Submit the request parameters to the Harmony API endpoint

I’ve already submitted the two requests required to obtain full coverage for our region and timeframe of interest (the two urls in the job_status list below). To submit a new request, or to submit these two MODIS requests again, comment out the two items in the list like this:

job_status = [
    #'https://...'
    #'https://...
]

It should trigger new requests in the subsequent cells.

job_status = [    
#    "https://harmony.earthdata.nasa.gov/jobs/512ca343-3bfe-48c5-a480-9281b7348761",  # First time slice
#    "https://harmony.earthdata.nasa.gov/jobs/5b29414d-3856-4e94-9568-01b32b02a951",  # Second time slice
]

The next cell should download a JSON for your new request or from the first request that I submitted while I developed this notebook.

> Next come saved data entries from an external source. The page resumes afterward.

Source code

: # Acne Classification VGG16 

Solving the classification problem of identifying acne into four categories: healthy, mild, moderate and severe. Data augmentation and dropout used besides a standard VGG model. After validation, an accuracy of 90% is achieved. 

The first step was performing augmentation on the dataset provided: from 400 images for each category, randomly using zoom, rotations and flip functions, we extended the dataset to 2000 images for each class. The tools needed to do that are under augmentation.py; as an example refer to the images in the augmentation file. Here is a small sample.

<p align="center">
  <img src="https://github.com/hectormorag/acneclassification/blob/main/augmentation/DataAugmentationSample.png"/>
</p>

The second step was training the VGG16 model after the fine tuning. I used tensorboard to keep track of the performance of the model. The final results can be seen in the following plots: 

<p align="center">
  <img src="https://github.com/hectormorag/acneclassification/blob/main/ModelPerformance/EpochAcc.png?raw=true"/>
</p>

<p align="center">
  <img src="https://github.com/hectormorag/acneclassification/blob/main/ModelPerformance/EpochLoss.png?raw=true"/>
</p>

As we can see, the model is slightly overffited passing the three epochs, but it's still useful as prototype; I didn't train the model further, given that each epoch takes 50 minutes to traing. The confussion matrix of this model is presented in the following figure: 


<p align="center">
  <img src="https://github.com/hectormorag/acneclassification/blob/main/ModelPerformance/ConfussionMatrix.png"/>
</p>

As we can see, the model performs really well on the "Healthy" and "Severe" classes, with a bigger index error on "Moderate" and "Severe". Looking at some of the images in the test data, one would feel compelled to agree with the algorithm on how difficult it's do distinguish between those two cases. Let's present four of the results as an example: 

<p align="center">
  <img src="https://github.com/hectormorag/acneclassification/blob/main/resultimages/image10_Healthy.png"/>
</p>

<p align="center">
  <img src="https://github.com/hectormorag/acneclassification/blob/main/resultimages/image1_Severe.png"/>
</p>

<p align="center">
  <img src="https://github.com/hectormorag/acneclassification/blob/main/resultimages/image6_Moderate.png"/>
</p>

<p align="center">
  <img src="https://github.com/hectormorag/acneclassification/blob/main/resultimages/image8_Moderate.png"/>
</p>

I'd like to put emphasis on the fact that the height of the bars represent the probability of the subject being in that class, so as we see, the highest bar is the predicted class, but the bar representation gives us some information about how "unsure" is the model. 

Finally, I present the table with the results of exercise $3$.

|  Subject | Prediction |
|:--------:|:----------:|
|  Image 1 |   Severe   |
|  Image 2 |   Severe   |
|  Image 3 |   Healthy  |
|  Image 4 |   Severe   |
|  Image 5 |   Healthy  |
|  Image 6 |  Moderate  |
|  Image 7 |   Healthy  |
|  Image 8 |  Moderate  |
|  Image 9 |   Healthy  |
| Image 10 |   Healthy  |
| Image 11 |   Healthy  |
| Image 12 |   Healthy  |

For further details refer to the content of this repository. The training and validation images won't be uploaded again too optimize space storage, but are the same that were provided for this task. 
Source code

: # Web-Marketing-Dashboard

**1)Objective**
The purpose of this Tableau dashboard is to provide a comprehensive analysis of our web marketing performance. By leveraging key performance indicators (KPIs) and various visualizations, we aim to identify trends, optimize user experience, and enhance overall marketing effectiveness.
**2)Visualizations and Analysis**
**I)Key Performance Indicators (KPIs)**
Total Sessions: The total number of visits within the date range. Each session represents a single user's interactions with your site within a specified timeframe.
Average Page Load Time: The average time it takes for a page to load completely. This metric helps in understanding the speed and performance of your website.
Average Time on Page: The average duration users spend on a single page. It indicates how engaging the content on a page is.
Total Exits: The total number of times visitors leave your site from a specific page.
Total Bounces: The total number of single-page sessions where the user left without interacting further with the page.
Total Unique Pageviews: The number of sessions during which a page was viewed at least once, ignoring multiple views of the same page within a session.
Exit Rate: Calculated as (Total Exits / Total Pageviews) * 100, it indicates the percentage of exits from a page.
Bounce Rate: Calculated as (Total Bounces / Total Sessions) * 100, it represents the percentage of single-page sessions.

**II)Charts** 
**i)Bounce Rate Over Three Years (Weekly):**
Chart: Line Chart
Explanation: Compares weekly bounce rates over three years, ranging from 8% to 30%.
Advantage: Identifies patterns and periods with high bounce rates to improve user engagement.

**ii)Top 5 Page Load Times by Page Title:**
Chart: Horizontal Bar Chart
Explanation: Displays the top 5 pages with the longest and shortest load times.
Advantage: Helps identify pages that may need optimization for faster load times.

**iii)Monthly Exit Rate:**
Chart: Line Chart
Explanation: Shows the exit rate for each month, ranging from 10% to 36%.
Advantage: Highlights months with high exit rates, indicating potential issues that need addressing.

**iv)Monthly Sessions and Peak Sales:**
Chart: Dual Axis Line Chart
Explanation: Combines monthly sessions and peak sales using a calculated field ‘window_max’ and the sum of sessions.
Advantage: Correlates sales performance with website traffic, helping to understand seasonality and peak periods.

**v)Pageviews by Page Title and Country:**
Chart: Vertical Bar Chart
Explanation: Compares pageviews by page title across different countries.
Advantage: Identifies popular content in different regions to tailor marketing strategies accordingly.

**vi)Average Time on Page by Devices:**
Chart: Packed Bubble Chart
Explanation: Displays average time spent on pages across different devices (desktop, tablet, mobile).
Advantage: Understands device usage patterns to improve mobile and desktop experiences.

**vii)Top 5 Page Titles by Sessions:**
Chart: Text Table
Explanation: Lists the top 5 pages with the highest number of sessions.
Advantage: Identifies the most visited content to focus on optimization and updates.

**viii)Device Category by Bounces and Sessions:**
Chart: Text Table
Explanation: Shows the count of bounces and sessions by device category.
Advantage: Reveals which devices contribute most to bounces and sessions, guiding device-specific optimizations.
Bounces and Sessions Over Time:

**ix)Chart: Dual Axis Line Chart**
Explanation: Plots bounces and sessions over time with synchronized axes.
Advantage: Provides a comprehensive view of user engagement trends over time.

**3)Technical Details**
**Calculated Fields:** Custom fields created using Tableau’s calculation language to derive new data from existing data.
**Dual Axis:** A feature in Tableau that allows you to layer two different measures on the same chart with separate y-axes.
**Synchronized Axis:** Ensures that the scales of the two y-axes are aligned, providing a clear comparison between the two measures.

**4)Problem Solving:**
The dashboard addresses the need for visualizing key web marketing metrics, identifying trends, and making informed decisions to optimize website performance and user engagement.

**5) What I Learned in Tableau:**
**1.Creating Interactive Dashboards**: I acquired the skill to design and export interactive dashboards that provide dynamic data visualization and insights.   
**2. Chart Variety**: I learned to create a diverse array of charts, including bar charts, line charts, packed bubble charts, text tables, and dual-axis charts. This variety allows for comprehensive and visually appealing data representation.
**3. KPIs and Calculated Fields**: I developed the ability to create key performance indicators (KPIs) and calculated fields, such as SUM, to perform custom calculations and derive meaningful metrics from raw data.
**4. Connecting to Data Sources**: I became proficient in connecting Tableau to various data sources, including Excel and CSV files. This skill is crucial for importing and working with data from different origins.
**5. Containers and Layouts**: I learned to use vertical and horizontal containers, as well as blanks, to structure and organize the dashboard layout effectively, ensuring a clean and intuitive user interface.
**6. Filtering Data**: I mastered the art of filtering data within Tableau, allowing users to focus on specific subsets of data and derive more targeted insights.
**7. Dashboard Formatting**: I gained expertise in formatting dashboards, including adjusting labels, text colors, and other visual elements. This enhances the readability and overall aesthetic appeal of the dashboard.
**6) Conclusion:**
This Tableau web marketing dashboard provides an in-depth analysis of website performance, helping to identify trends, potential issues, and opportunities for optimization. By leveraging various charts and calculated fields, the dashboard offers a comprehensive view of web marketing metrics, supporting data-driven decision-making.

Print the message field of the JSON response:

request_urls_for_modis = [request_url_modis1, request_url_modis2]

if len(job_status)==0:
    # Loop over the list of request urls:
    for r in request_urls_for_modis:
        # Submit the request and decode the response from json string to dict:
        response_modis = requests.get(r)
        # If the response came back with something other than '2xx', raise an error:
        if not response_modis.status_code // 100 == 2: 
            raise Exception(response_modis.text)
        else:
            response_data = response_modis.json()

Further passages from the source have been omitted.